Rechtshilfe auf dem Bürgersteig
Wechselnde Sachbearbeiter, hohe Krankheitsstände, immer wieder verschwinden Unterlagen: Viele Bescheide und Entscheidungen der Jobcenter sind anfechtbar. Doch viele Hartz-IV-Empfänger trauen sich das nicht oder wissen nicht, was ihre Rechte sind. In Berlin gibt es einen Beratungsbus, in dem Anwälte ehrenamtlich beraten. Und ihre Arbeit ist dringend notwendig.
Im 30-Sekundentakt öffnet sich die Automatiktür zum Jobcenter Neukölln. Mehr als 100 Menschen drängen sich dahinter im Erdgeschoss des sechsstöckigen Glasbaus. Es ist 7.45 Uhr morgens.
Vor dem Jobcenter wuchten zwei Männer einen Stehtisch auf den Bürgersteig. Holen dann einen Infotresen aus dem Kleinbus, danach zwei Aufsteller: "Irren ist amtlich" steht darauf – und: "Beratung kann helfen".

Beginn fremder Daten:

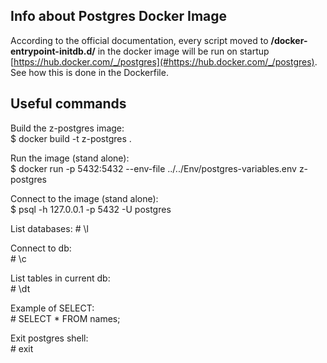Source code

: ## Info about Postgres Docker Image
According to the official documentation, every script moved to **/docker-entrypoint-initdb.d/** in the docker image will be run on startup [https://hub.docker.com/_/postgres](#https://hub.docker.com/_/postgres). See how this is done in the Dockerfile.

## Useful commands

Build the z-postgres image:  
    $ docker build -t z-postgres .  

Run the image (stand alone):  
    $ docker run -p 5432:5432 --env-file ../../Env/postgres-variables.env z-postgres  

Connect to the image (stand alone):  
    $ psql -h 127.0.0.1 -p 5432 -U postgres  

List databases:
    # \l  
    
Connect to db:  
    # \c <name of db>  
    
List tables in current db:  
    # \dt  
    
Example of SELECT:  
    # SELECT * FROM names;  

Exit postgres shell:  
    # exit  



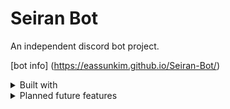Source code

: # Seiran Bot
An independent discord bot project.

[bot info] (https://eassunkim.github.io/Seiran-Bot/)

<details>
<summary> Built with</summary>

### Languages and Frameworks
- Python 3.12
- Discord.py 
- HTML and markdown (project page and GitHub)

### libraries
- python-dotenv

### external
- GitHub

</details>

<details>
<summary> Planned future features </summary>
    
- Generally more commands
    - RSVP/roll call commands for hosting discord events
    - Mini games
- User specific profiles and responses
    - Using MongoDB to store information for each user that interacts
- Hosting bot online through Google Cloud or other similar service

</details>


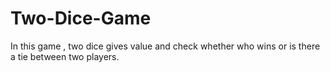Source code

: # Two-Dice-Game
In this game , two dice gives value and check whether who wins or is there a tie between two players.
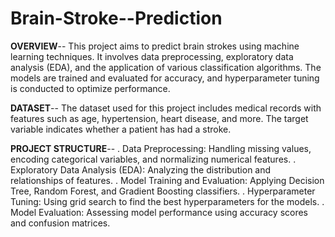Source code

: # Brain-Stroke--Prediction
**OVERVIEW**--
This project aims to predict brain strokes using machine learning techniques. It involves data preprocessing, exploratory data analysis (EDA), and the application of various classification algorithms. The models are trained and evaluated for accuracy, and hyperparameter tuning is conducted to optimize performance.

**DATASET**--
The dataset used for this project includes medical records with features such as age, hypertension, heart disease, and more. The target variable indicates whether a patient has had a stroke.

**PROJECT STRUCTURE**--
. Data Preprocessing: Handling missing values, encoding categorical variables, and normalizing numerical features.
. Exploratory Data Analysis (EDA): Analyzing the distribution and relationships of features.
. Model Training and Evaluation: Applying Decision Tree, Random Forest, and Gradient Boosting classifiers.
. Hyperparameter Tuning: Using grid search to find the best hyperparameters for the models.
. Model Evaluation: Assessing model performance using accuracy scores and confusion matrices.
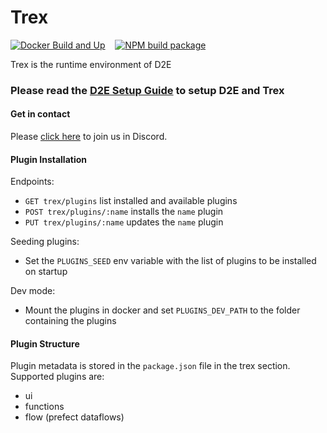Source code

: # Trex 

[![Docker Build and Up](https://github.com/data2evidence/trex/actions/workflows/docker-build-push.yml/badge.svg)](https://github.com/data2evidence/trex/actions/workflows/docker-build-push.yml) &nbsp;&nbsp; [![NPM build package](https://github.com/data2evidence/trex/actions/workflows/npm-ci.yml/badge.svg)](https://github.com/data2evidence/trex/actions/workflows/npm-ci.yml)

Trex is the runtime environment of D2E

### Please read the [D2E Setup Guide](https://docs.d2e.sg) to setup D2E and Trex

#### Get in contact

Please [click here](https://discord.gg/5XtHky2BZe) to join us in Discord.

#### Plugin Installation
Endpoints:
- `GET trex/plugins` list installed and available plugins
- `POST trex/plugins/:name` installs the `name` plugin
- `PUT trex/plugins/:name` updates the `name` plugin

Seeding plugins:
- Set the `PLUGINS_SEED` env variable with the list of plugins to be installed on startup

Dev mode:
- Mount the plugins in docker and set `PLUGINS_DEV_PATH` to the folder containing the plugins 

#### Plugin Structure

Plugin metadata is stored in the `package.json` file in the trex section. Supported plugins are:
- ui
- functions
- flow (prefect dataflows)



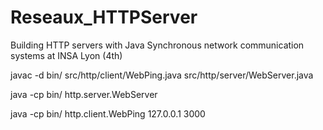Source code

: # Reseaux_HTTPServer
Building HTTP servers with Java Synchronous network communication systems at INSA Lyon (4th) 

javac -d bin/ src/http/client/WebPing.java src/http/server/WebServer.java

java -cp bin/ http.server.WebServer

java -cp bin/ http.client.WebPing 127.0.0.1 3000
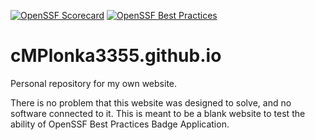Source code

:[![OpenSSF Scorecard](https://api.scorecard.dev/projects/github.com/ossf/scorecard-action/badge)](https://scorecard.dev/viewer/?uri=github.com/ossf/scorecard-action)
[![OpenSSF Best Practices](https://www.bestpractices.dev/projects/10215/badge)](https://www.bestpractices.dev/projects/10215) 

# cMPlonka3355.github.io
Personal repository for my own website.

There is no problem that this website was designed to solve, and no software connected to it. This is meant to be a blank website to test the ability of OpenSSF Best Practices Badge Application.
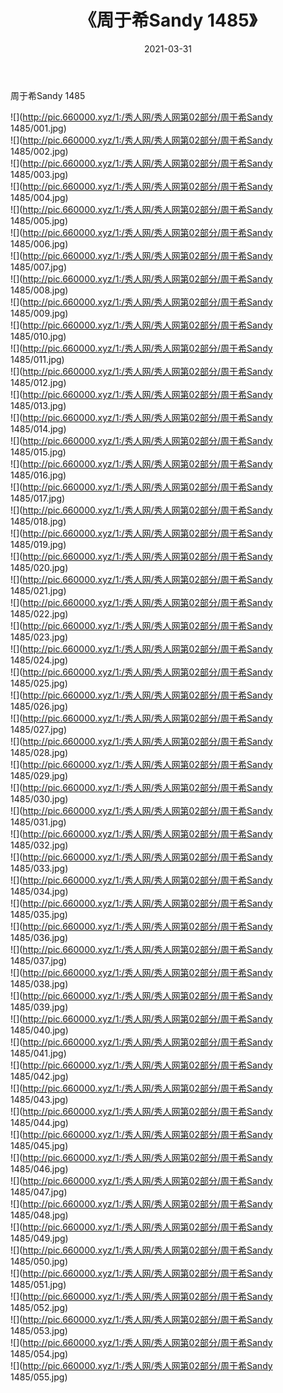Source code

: ﻿---
layout: post
title:  《周于希Sandy 1485》
date:   2021-03-31
img: http://pic.660000.xyz/1:/秀人网/秀人网第02部分/周于希Sandy 1485/000.jpg
categories: [美女, 清纯, 唯美]
---

周于希Sandy 1485

  ![](http://pic.660000.xyz/1:/秀人网/秀人网第02部分/周于希Sandy 1485/001.jpg) <br> ![](http://pic.660000.xyz/1:/秀人网/秀人网第02部分/周于希Sandy 1485/002.jpg) <br> ![](http://pic.660000.xyz/1:/秀人网/秀人网第02部分/周于希Sandy 1485/003.jpg) <br> ![](http://pic.660000.xyz/1:/秀人网/秀人网第02部分/周于希Sandy 1485/004.jpg) <br> ![](http://pic.660000.xyz/1:/秀人网/秀人网第02部分/周于希Sandy 1485/005.jpg) <br> ![](http://pic.660000.xyz/1:/秀人网/秀人网第02部分/周于希Sandy 1485/006.jpg) <br> ![](http://pic.660000.xyz/1:/秀人网/秀人网第02部分/周于希Sandy 1485/007.jpg) <br> ![](http://pic.660000.xyz/1:/秀人网/秀人网第02部分/周于希Sandy 1485/008.jpg) <br> ![](http://pic.660000.xyz/1:/秀人网/秀人网第02部分/周于希Sandy 1485/009.jpg) <br> ![](http://pic.660000.xyz/1:/秀人网/秀人网第02部分/周于希Sandy 1485/010.jpg) <br> ![](http://pic.660000.xyz/1:/秀人网/秀人网第02部分/周于希Sandy 1485/011.jpg) <br> ![](http://pic.660000.xyz/1:/秀人网/秀人网第02部分/周于希Sandy 1485/012.jpg) <br> ![](http://pic.660000.xyz/1:/秀人网/秀人网第02部分/周于希Sandy 1485/013.jpg) <br> ![](http://pic.660000.xyz/1:/秀人网/秀人网第02部分/周于希Sandy 1485/014.jpg) <br> ![](http://pic.660000.xyz/1:/秀人网/秀人网第02部分/周于希Sandy 1485/015.jpg) <br> ![](http://pic.660000.xyz/1:/秀人网/秀人网第02部分/周于希Sandy 1485/016.jpg) <br> ![](http://pic.660000.xyz/1:/秀人网/秀人网第02部分/周于希Sandy 1485/017.jpg) <br> ![](http://pic.660000.xyz/1:/秀人网/秀人网第02部分/周于希Sandy 1485/018.jpg) <br> ![](http://pic.660000.xyz/1:/秀人网/秀人网第02部分/周于希Sandy 1485/019.jpg) <br> ![](http://pic.660000.xyz/1:/秀人网/秀人网第02部分/周于希Sandy 1485/020.jpg) <br> ![](http://pic.660000.xyz/1:/秀人网/秀人网第02部分/周于希Sandy 1485/021.jpg) <br> ![](http://pic.660000.xyz/1:/秀人网/秀人网第02部分/周于希Sandy 1485/022.jpg) <br> ![](http://pic.660000.xyz/1:/秀人网/秀人网第02部分/周于希Sandy 1485/023.jpg) <br> ![](http://pic.660000.xyz/1:/秀人网/秀人网第02部分/周于希Sandy 1485/024.jpg) <br> ![](http://pic.660000.xyz/1:/秀人网/秀人网第02部分/周于希Sandy 1485/025.jpg) <br> ![](http://pic.660000.xyz/1:/秀人网/秀人网第02部分/周于希Sandy 1485/026.jpg) <br> ![](http://pic.660000.xyz/1:/秀人网/秀人网第02部分/周于希Sandy 1485/027.jpg) <br> ![](http://pic.660000.xyz/1:/秀人网/秀人网第02部分/周于希Sandy 1485/028.jpg) <br> ![](http://pic.660000.xyz/1:/秀人网/秀人网第02部分/周于希Sandy 1485/029.jpg) <br> ![](http://pic.660000.xyz/1:/秀人网/秀人网第02部分/周于希Sandy 1485/030.jpg) <br> ![](http://pic.660000.xyz/1:/秀人网/秀人网第02部分/周于希Sandy 1485/031.jpg) <br> ![](http://pic.660000.xyz/1:/秀人网/秀人网第02部分/周于希Sandy 1485/032.jpg) <br> ![](http://pic.660000.xyz/1:/秀人网/秀人网第02部分/周于希Sandy 1485/033.jpg) <br> ![](http://pic.660000.xyz/1:/秀人网/秀人网第02部分/周于希Sandy 1485/034.jpg) <br> ![](http://pic.660000.xyz/1:/秀人网/秀人网第02部分/周于希Sandy 1485/035.jpg) <br> ![](http://pic.660000.xyz/1:/秀人网/秀人网第02部分/周于希Sandy 1485/036.jpg) <br> ![](http://pic.660000.xyz/1:/秀人网/秀人网第02部分/周于希Sandy 1485/037.jpg) <br> ![](http://pic.660000.xyz/1:/秀人网/秀人网第02部分/周于希Sandy 1485/038.jpg) <br> ![](http://pic.660000.xyz/1:/秀人网/秀人网第02部分/周于希Sandy 1485/039.jpg) <br> ![](http://pic.660000.xyz/1:/秀人网/秀人网第02部分/周于希Sandy 1485/040.jpg) <br> ![](http://pic.660000.xyz/1:/秀人网/秀人网第02部分/周于希Sandy 1485/041.jpg) <br> ![](http://pic.660000.xyz/1:/秀人网/秀人网第02部分/周于希Sandy 1485/042.jpg) <br> ![](http://pic.660000.xyz/1:/秀人网/秀人网第02部分/周于希Sandy 1485/043.jpg) <br> ![](http://pic.660000.xyz/1:/秀人网/秀人网第02部分/周于希Sandy 1485/044.jpg) <br> ![](http://pic.660000.xyz/1:/秀人网/秀人网第02部分/周于希Sandy 1485/045.jpg) <br> ![](http://pic.660000.xyz/1:/秀人网/秀人网第02部分/周于希Sandy 1485/046.jpg) <br> ![](http://pic.660000.xyz/1:/秀人网/秀人网第02部分/周于希Sandy 1485/047.jpg) <br> ![](http://pic.660000.xyz/1:/秀人网/秀人网第02部分/周于希Sandy 1485/048.jpg) <br> ![](http://pic.660000.xyz/1:/秀人网/秀人网第02部分/周于希Sandy 1485/049.jpg) <br> ![](http://pic.660000.xyz/1:/秀人网/秀人网第02部分/周于希Sandy 1485/050.jpg) <br> ![](http://pic.660000.xyz/1:/秀人网/秀人网第02部分/周于希Sandy 1485/051.jpg) <br> ![](http://pic.660000.xyz/1:/秀人网/秀人网第02部分/周于希Sandy 1485/052.jpg) <br> ![](http://pic.660000.xyz/1:/秀人网/秀人网第02部分/周于希Sandy 1485/053.jpg) <br> ![](http://pic.660000.xyz/1:/秀人网/秀人网第02部分/周于希Sandy 1485/054.jpg) <br> ![](http://pic.660000.xyz/1:/秀人网/秀人网第02部分/周于希Sandy 1485/055.jpg) <br>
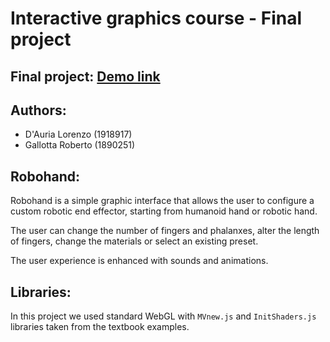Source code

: # Interactive graphics course - Final project

## Final project: [Demo link](https://sapienzainteractivegraphicscourse.github.io/final-project-robohand/robohand.html)

## Authors:
- D'Auria Lorenzo (1918917)
- Gallotta Roberto (1890251)

## Robohand:
Robohand is a simple graphic interface that allows the user to configure a custom robotic end effector, starting from humanoid hand or robotic hand.

The user can change the number of fingers and phalanxes, alter the length of fingers, change the materials or select an existing preset.

The user experience is enhanced with sounds and animations.

## Libraries:
In this project we used standard WebGL with `MVnew.js` and `InitShaders.js` libraries taken from the textbook examples.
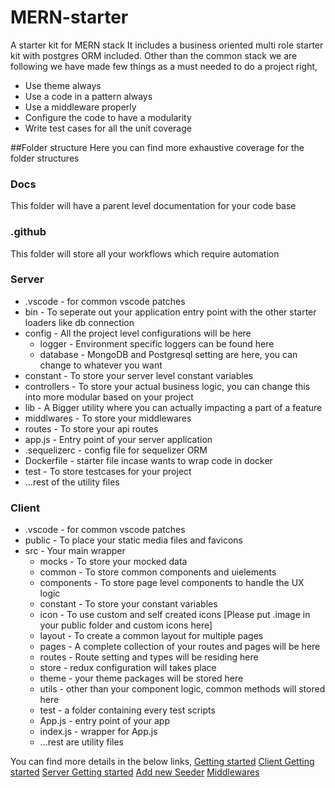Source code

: # MERN-starter
A starter kit for MERN stack
It includes a business oriented multi role starter kit with postgres ORM included.
Other than the common stack we are following we have made few things as a must needed to do a project right,

- Use theme always
- Use a code in a pattern always
- Use a middleware properly
- Configure the code to have a modularity
- Write test cases for all the unit coverage

##Folder structure
Here you can find more exhaustive coverage for the folder structures

### Docs
This folder will have a parent level documentation for your code base

### .github
This folder will store all your workflows which require automation

### Server
- .vscode - for common vscode patches
- bin - To seperate out your application entry point with the other starter loaders like db connection
- config - All the project level configurations will be here
    - logger - Environment specific loggers can be found here
    - database - MongoDB and Postgresql setting are here, you can change to whatever you want
- constant - To store your server level constant variables
- controllers - To store your actual business logic, you can change this into more modular based on your project
- lib - A Bigger utility where you can actually impacting a part of a feature
- middlwares - To store your middlewares
- routes - To store your api routes
- app.js - Entry point of your server application
- .sequelizerc - config file for sequelizer ORM
- Dockerfile - starter file incase wants to wrap code in docker
- test - To store testcases for your project
- ...rest of the utility files
### Client
- .vscode - for common vscode patches
- public - To place your static media files and favicons
- src - Your main wrapper
    - mocks - To store your mocked data
    - common - To store common components and uielements
    - components - To store page level components to handle the UX logic
    - constant - To store your constant variables
    - icon - To use custom and self created icons [Please put .image in your public folder and custom icons here]
    - layout - To create a common layout for multiple pages
    - pages - A complete collection of your routes and pages will be here
    - routes - Route setting and types will be residing here
    - store - redux configuration will takes place
    - theme - your theme packages will be stored here
    - utils - other than your component logic, common methods will stored here
    - test - a folder containing every test scripts
    - App.js - entry point of your app
    - index.js - wrapper for App.js
    - ...rest are utility files

You can find more details in the below links,
[Getting started](docs/getting-started.md)
[Client Getting started](docs/client-getting-started.md)
[Server Getting started](docs/server-getting-started.md)
[Add new Seeder](docs/add-new-seeder.md)
[Middlewares](docs/middlewares.md)
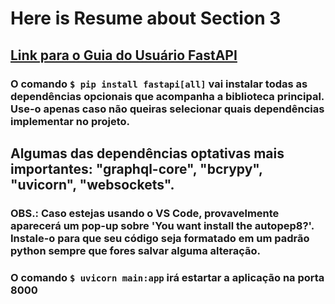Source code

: # Here is Resume about Section 3

## [Link para o Guia do Usuário FastAPI](https://fastapi.tiangolo.com/tutorial/)

### O comando `$ pip install fastapi[all]` vai instalar todas as dependências opcionais que acompanha a biblioteca principal. Use-o apenas caso não queiras selecionar quais dependências implementar no projeto.

## Algumas das dependências optativas mais importantes: "graphql-core", "bcrypy", "uvicorn", "websockets".

### OBS.: Caso estejas usando o VS Code, provavelmente aparecerá um pop-up sobre 'You want install the autopep8?'. Instale-o para que seu código seja formatado em um padrão python sempre que fores salvar alguma alteração.

### O comando `$ uvicorn main:app` irá estartar a aplicação na porta 8000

Romana Doppler eilt über den Bürgersteig, nimmt noch schnell einen Schluck Kaffee aus dem Pappbecher. Gestern ist die Anwältin aus dem Urlaub zurückgekommen. Heute berät sie vor dem Jobcenter. Ehrenamtlich. Eine Initiative des Berliner Arbeitslosenzentrums.
Alles ist amtlich geregelt
Eine Frau, Mitte fünfzig, wartet mit ihrem Freund schon. Ein wenig abseits, vor sich eine große Shopping-Tasche mit Aktenordnern. Aus einer getigerten Tragetasche lugen Dokumentenhüllen.
"Weil wir einfach der Meinung sind, dass das von dem Geld vorne und hinten alles nicht hinhaut. Und deswegen wollen wir das mal alles überprüfen lassen. Das sie einfach mal gucken und erklären, was was ist, weil man sieht ja durch das ganze Zeug nicht mehr durch."
Romana Doppler geht in Position. Vor ihr liegt ein schwarz-gelb laminierter DIN-A-3- Bogen wie eine überdimensionale Speisekarte. "Regelbedarf 2014" steht in der obersten Zeile. Das Hartz IV-Menü.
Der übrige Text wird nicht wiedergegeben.